PROVIDED INFORMATION:
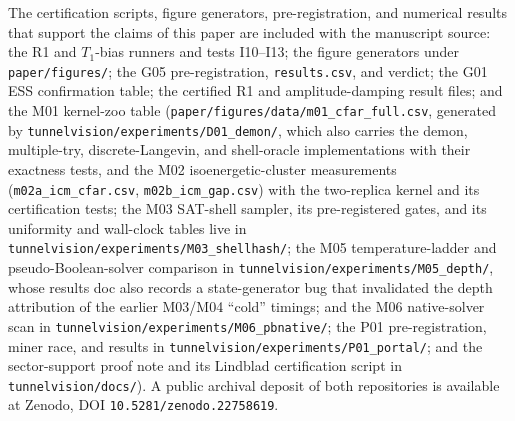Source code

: \documentclass[aps,prx,reprint,floatfix,amsmath,amssymb,amsfonts]{revtex4-2}
\begin{document}
The certification scripts, figure generators, pre-registration, and
numerical results that support the claims of this paper are included
with the manuscript source: the R1 and $T_1$-bias runners and tests
I10--I13; the figure generators under \texttt{paper/figures/}; the G05
pre-registration, \texttt{results.csv}, and verdict; the G01 ESS
confirmation table; the certified R1 and amplitude-damping result
files; and the M01 kernel-zoo table
(\texttt{paper/figures/data/m01\_cfar\_full.csv}, generated by
\texttt{tunnelvision/experiments/D01\_demon/}, which also carries the
demon, multiple-try, discrete-Langevin, and shell-oracle
implementations with their exactness tests, and the M02
isoenergetic-cluster measurements
(\texttt{m02a\_icm\_cfar.csv}, \texttt{m02b\_icm\_gap.csv}) with
the two-replica kernel and its certification tests; the M03 SAT-shell
sampler, its pre-registered gates, and its uniformity and wall-clock
tables live in \texttt{tunnelvision/experiments/M03\_shellhash/}; the
M05 temperature-ladder and pseudo-Boolean-solver comparison in
\texttt{tunnelvision/experiments/M05\_depth/}, whose results doc also
records a state-generator bug that invalidated the depth attribution
of the earlier M03/M04 ``cold'' timings; and the M06 native-solver
scan in \texttt{tunnelvision/experiments/M06\_pbnative/}; the P01
pre-registration, miner race, and results in
\texttt{tunnelvision/experiments/P01\_portal/}; and the sector-support
proof note and its Lindblad certification script in
\texttt{tunnelvision/docs/}). A public archival deposit of both
repositories is available at Zenodo, DOI
\texttt{10.5281/zenodo.22758619}.


\end{document}
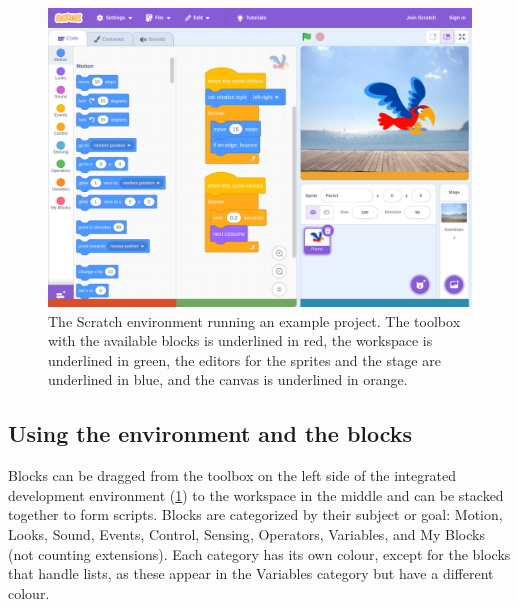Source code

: \documentclass[../main]{subfiles}
\begin{document}
\begin{figure}
    \begin{wide}
        \includegraphics[width=\linewidth]{./scratch-ide}
    \end{wide}
    \caption{The Scratch environment running an example project.
    The toolbox with the available blocks is underlined in \textcolor{ugent-re}{red}, the workspace is underlined in \textcolor{ugent-ps}{green}, the editors for the sprites and the stage are underlined in \textcolor{ugent-we}{blue}, and the canvas is underlined in \textcolor{ugent-lw}{orange}.}
    \label{fig:scratch-environment}
\end{figure}

\subsection{Using the environment and the blocks}\label{subsec:using-the-environment-and-the-blocks}

Blocks can be dragged from the toolbox on the left side of the integrated development environment (\cref{fig:scratch-environment}) to the workspace in the middle and can be stacked together to form scripts.
Blocks are categorized by their subject or goal: \textcolor{scrmove}{Motion}, \textcolor{scrlook}{Looks}, \textcolor{scrsound}{Sound}, \textcolor{screvent}{Events}, \textcolor{scrcontrol}{Control}, \textcolor{scrsensing}{Sensing}, \textcolor{scroperator}{Operators}, \textcolor{scrvariable}{Variables}, and \textcolor{scrmoreblocks}{My Blocks} (not counting extensions).
Each category has its own colour, except for the blocks that handle lists, as these appear in the \textcolor{scrvariable}{Variables} category but have a different colour.
\end{document}
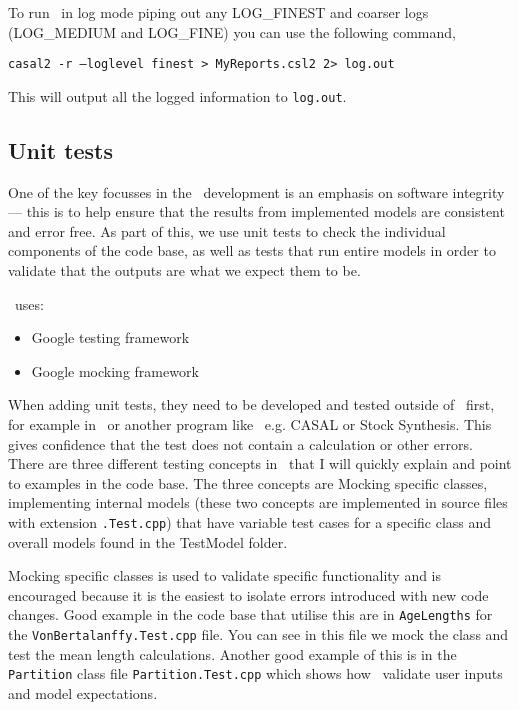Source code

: To run \CNAME\ in log mode piping out any LOG\_FINEST and coarser logs (LOG\_MEDIUM and LOG\_FINE) you can use the following command,

\texttt{casal2 -r --loglevel finest > MyReports.csl2 2> log.out}

This will output all the logged information to \texttt{log.out}.

\subsection{Unit tests}

One of the key focusses in the \CNAME\ development is an emphasis on software integrity --- this is to help ensure that the results from implemented models are consistent and error free. As part of this, we use unit tests to check the individual components of the code base, as well as tests that run entire models in order to validate that the outputs are what we expect them to be.

\CNAME\ uses:
\begin{itemize}
	\item Google testing framework
	\item Google mocking framework
\end{itemize}

When adding unit tests, they need to be developed and tested outside of \CNAME\  first, for example in \R\ or another program like \CNAME\ e.g. CASAL or Stock Synthesis. This gives confidence that the test does not contain a calculation or other errors. There are three different testing concepts in \CNAME\ that I will quickly explain and point to examples in the code base. The three concepts are Mocking specific classes, implementing internal models (these two concepts are implemented in source files with extension \texttt{.Test.cpp}) that have variable test cases for a specific class and overall models found in the TestModel folder.

Mocking specific classes is used to validate specific functionality and is encouraged because it is the easiest to isolate errors introduced with new code changes. Good example in the code base that utilise this are in \texttt{AgeLengths} for the \texttt{VonBertalanffy.Test.cpp} file. You can see in this file we mock the class and test the mean length calculations. Another good example of this is in the \texttt{Partition} class file \texttt{Partition.Test.cpp} which shows how \CNAME\ validate user inputs and model expectations.


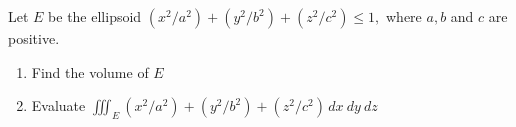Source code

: Let $E$ be the ellipsoid $(x^2 / a^2) + (y^2 / b^2) + (z^2 / c^2) \leq 1,$ where $a, b$ and $c$ are positive.

\begin{enumerate}[label=(\alph*), itemsep=0.4em, topsep=0.5em]
	\item Find the volume of $E$
	\item Evaluate $\displaystyle \iiint_E (x^2 / a^2) + (y^2 / b^2) + (z^2 / c^2)\, dx \ dy \ dz$
\end{enumerate}
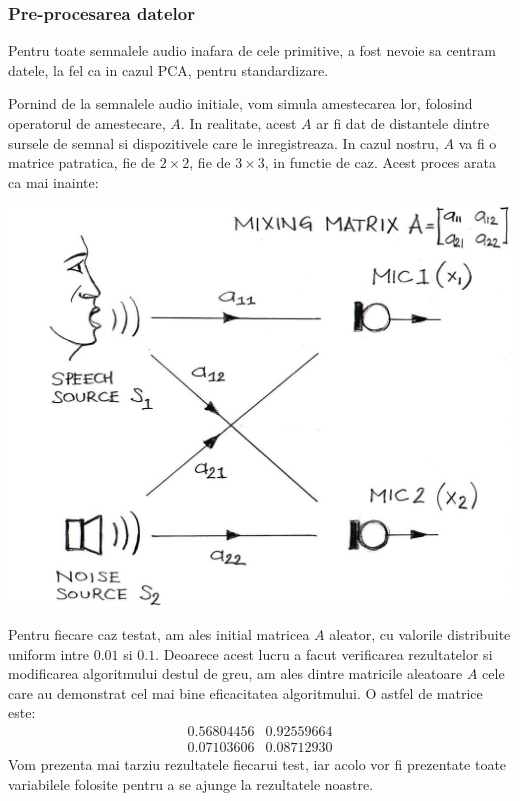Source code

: \documentclass[12pt]{article}
\begin{document}
\subsubsection{Pre-procesarea datelor}
Pentru toate semnalele audio inafara de cele primitive, a fost nevoie sa centram datele, la fel ca in cazul PCA, pentru standardizare. 

Pornind de la semnalele audio initiale, vom simula amestecarea lor, folosind operatorul de amestecare, $A$. In realitate, acest $A$ ar fi dat de distantele dintre sursele de semnal si dispozitivele care le inregistreaza. In cazul nostru, $A$ va fi o matrice patratica, fie de $2 \times 2$, fie de $3 \times 3$, in functie de caz. Acest proces arata ca mai inainte:
\begin{center}
	\includegraphics[scale=0.3]{two-sound-sources}
 \end{center}

Pentru fiecare caz testat, am ales initial matricea $A$ aleator, cu valorile distribuite uniform intre $0.01$ si $0.1$. Deoarece acest lucru a facut verificarea rezultatelor si modificarea algoritmului destul de greu, am ales dintre matricile aleatoare $A$ cele care au demonstrat cel mai bine eficacitatea algoritmului. O astfel de matrice este:
\[
 \begin{matrix}
 	0.56804456  & 0.92559664 \\
	0.07103606  & 0.08712930 
 \end{matrix}
\]
Vom prezenta mai tarziu rezultatele fiecarui test, iar acolo vor fi prezentate toate variabilele folosite pentru a se ajunge la rezultatele noastre.
\end{document}
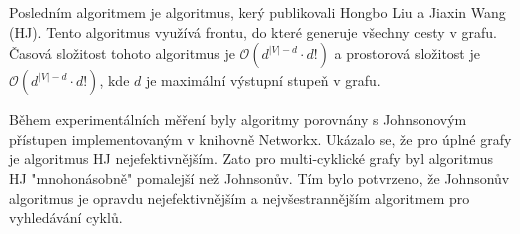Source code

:     Posledním algoritmem je algoritmus, kerý publikovali Hongbo Liu a Jiaxin Wang (HJ). Tento algoritmus využívá frontu, do které generuje všechny cesty v grafu. Časová složitost tohoto algoritmus je $\mathcal{O}(d^{|V|-d}\cdot d!)$ a prostorová složitost je $\mathcal{O}(d^{|V|-d}\cdot d!)$, kde $d$ je maximální výstupní stupeň v grafu.

    Během experimentálních měření byly algoritmy porovnány s Johnsonovým přístupen implementovaným v knihovně Networkx. Ukázalo se, že pro úplné grafy je algoritmus HJ nejefektivnějším. Zato pro multi-cyklické grafy byl algoritmus HJ "mnohonásobně" pomalejší než Johnsonův. Tím bylo potvrzeno, že Johnsonův algoritmus je opravdu nejefektivnějším a nejvšestrannějším algoritmem pro vyhledávání cyklů.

TASK DIRECTIONS:
Copy the listing above exactly, minus the pictures.

SOLUTION FOR THIS TASK:
Source code

: \documentclass[aps,prx,reprint,floatfix,amsmath,amssymb,amsfonts]{revtex4-2}
\begin{document}
The certification scripts, figure generators, pre-registration, and
numerical results that support the claims of this paper are included
with the manuscript source: the R1 and $T_1$-bias runners and tests
I10--I13; the figure generators under \texttt{paper/figures/}; the G05
pre-registration, \texttt{results.csv}, and verdict; the G01 ESS
confirmation table; the certified R1 and amplitude-damping result
files; and the M01 kernel-zoo table
(\texttt{paper/figures/data/m01\_cfar\_full.csv}, generated by
\texttt{tunnelvision/experiments/D01\_demon/}, which also carries the
demon, multiple-try, discrete-Langevin, and shell-oracle
implementations with their exactness tests, and the M02
isoenergetic-cluster measurements
(\texttt{m02a\_icm\_cfar.csv}, \texttt{m02b\_icm\_gap.csv}) with
the two-replica kernel and its certification tests; the M03 SAT-shell
sampler, its pre-registered gates, and its uniformity and wall-clock
tables live in \texttt{tunnelvision/experiments/M03\_shellhash/}; the
M05 temperature-ladder and pseudo-Boolean-solver comparison in
\texttt{tunnelvision/experiments/M05\_depth/}, whose results doc also
records a state-generator bug that invalidated the depth attribution
of the earlier M03/M04 ``cold'' timings; and the M06 native-solver
scan in \texttt{tunnelvision/experiments/M06\_pbnative/}; the P01
pre-registration, miner race, and results in
\texttt{tunnelvision/experiments/P01\_portal/}; and the sector-support
proof note and its Lindblad certification script in
\texttt{tunnelvision/docs/}). A public archival deposit of both
repositories is available at Zenodo, DOI
\texttt{10.5281/zenodo.22758619}.


\end{document}
Source code

: \documentclass[../main]{subfiles}
\begin{document}
\begin{figure}
    \begin{wide}
        \includegraphics[width=\linewidth]{./scratch-ide}
    \end{wide}
    \caption{The Scratch environment running an example project.
    The toolbox with the available blocks is underlined in \textcolor{ugent-re}{red}, the workspace is underlined in \textcolor{ugent-ps}{green}, the editors for the sprites and the stage are underlined in \textcolor{ugent-we}{blue}, and the canvas is underlined in \textcolor{ugent-lw}{orange}.}
    \label{fig:scratch-environment}
\end{figure}

\subsection{Using the environment and the blocks}\label{subsec:using-the-environment-and-the-blocks}

Blocks can be dragged from the toolbox on the left side of the integrated development environment (\cref{fig:scratch-environment}) to the workspace in the middle and can be stacked together to form scripts.
Blocks are categorized by their subject or goal: \textcolor{scrmove}{Motion}, \textcolor{scrlook}{Looks}, \textcolor{scrsound}{Sound}, \textcolor{screvent}{Events}, \textcolor{scrcontrol}{Control}, \textcolor{scrsensing}{Sensing}, \textcolor{scroperator}{Operators}, \textcolor{scrvariable}{Variables}, and \textcolor{scrmoreblocks}{My Blocks} (not counting extensions).
Each category has its own colour, except for the blocks that handle lists, as these appear in the \textcolor{scrvariable}{Variables} category but have a different colour.
\end{document}
Source code

: To run \CNAME\ in log mode piping out any LOG\_FINEST and coarser logs (LOG\_MEDIUM and LOG\_FINE) you can use the following command,

\texttt{casal2 -r --loglevel finest > MyReports.csl2 2> log.out}

This will output all the logged information to \texttt{log.out}.

\subsection{Unit tests}

One of the key focusses in the \CNAME\ development is an emphasis on software integrity --- this is to help ensure that the results from implemented models are consistent and error free. As part of this, we use unit tests to check the individual components of the code base, as well as tests that run entire models in order to validate that the outputs are what we expect them to be.

\CNAME\ uses:
\begin{itemize}
	\item Google testing framework
	\item Google mocking framework
\end{itemize}

When adding unit tests, they need to be developed and tested outside of \CNAME\  first, for example in \R\ or another program like \CNAME\ e.g. CASAL or Stock Synthesis. This gives confidence that the test does not contain a calculation or other errors. There are three different testing concepts in \CNAME\ that I will quickly explain and point to examples in the code base. The three concepts are Mocking specific classes, implementing internal models (these two concepts are implemented in source files with extension \texttt{.Test.cpp}) that have variable test cases for a specific class and overall models found in the TestModel folder.

Mocking specific classes is used to validate specific functionality and is encouraged because it is the easiest to isolate errors introduced with new code changes. Good example in the code base that utilise this are in \texttt{AgeLengths} for the \texttt{VonBertalanffy.Test.cpp} file. You can see in this file we mock the class and test the mean length calculations. Another good example of this is in the \texttt{Partition} class file \texttt{Partition.Test.cpp} which shows how \CNAME\ validate user inputs and model expectations.


Source code

: Let $E$ be the ellipsoid $(x^2 / a^2) + (y^2 / b^2) + (z^2 / c^2) \leq 1,$ where $a, b$ and $c$ are positive.

\begin{enumerate}[label=(\alph*), itemsep=0.4em, topsep=0.5em]
	\item Find the volume of $E$
	\item Evaluate $\displaystyle \iiint_E (x^2 / a^2) + (y^2 / b^2) + (z^2 / c^2)\, dx \ dy \ dz$
\end{enumerate}
Source code

: \documentclass[12pt]{article}
\begin{document}
\subsubsection{Pre-procesarea datelor}
Pentru toate semnalele audio inafara de cele primitive, a fost nevoie sa centram datele, la fel ca in cazul PCA, pentru standardizare. 

Pornind de la semnalele audio initiale, vom simula amestecarea lor, folosind operatorul de amestecare, $A$. In realitate, acest $A$ ar fi dat de distantele dintre sursele de semnal si dispozitivele care le inregistreaza. In cazul nostru, $A$ va fi o matrice patratica, fie de $2 \times 2$, fie de $3 \times 3$, in functie de caz. Acest proces arata ca mai inainte:
\begin{center}
	\includegraphics[scale=0.3]{two-sound-sources}
 \end{center}

Pentru fiecare caz testat, am ales initial matricea $A$ aleator, cu valorile distribuite uniform intre $0.01$ si $0.1$. Deoarece acest lucru a facut verificarea rezultatelor si modificarea algoritmului destul de greu, am ales dintre matricile aleatoare $A$ cele care au demonstrat cel mai bine eficacitatea algoritmului. O astfel de matrice este:
\[
 \begin{matrix}
 	0.56804456  & 0.92559664 \\
	0.07103606  & 0.08712930 
 \end{matrix}
\]
Vom prezenta mai tarziu rezultatele fiecarui test, iar acolo vor fi prezentate toate variabilele folosite pentru a se ajunge la rezultatele noastre.
\end{document}
Source code

:     Posledním algoritmem je algoritmus, kerý publikovali Hongbo Liu a Jiaxin Wang (HJ). Tento algoritmus využívá frontu, do které generuje všechny cesty v grafu. Časová složitost tohoto algoritmus je $\mathcal{O}(d^{|V|-d}\cdot d!)$ a prostorová složitost je $\mathcal{O}(d^{|V|-d}\cdot d!)$, kde $d$ je maximální výstupní stupeň v grafu.

    Během experimentálních měření byly algoritmy porovnány s Johnsonovým přístupen implementovaným v knihovně Networkx. Ukázalo se, že pro úplné grafy je algoritmus HJ nejefektivnějším. Zato pro multi-cyklické grafy byl algoritmus HJ "mnohonásobně" pomalejší než Johnsonův. Tím bylo potvrzeno, že Johnsonův algoritmus je opravdu nejefektivnějším a nejvšestrannějším algoritmem pro vyhledávání cyklů.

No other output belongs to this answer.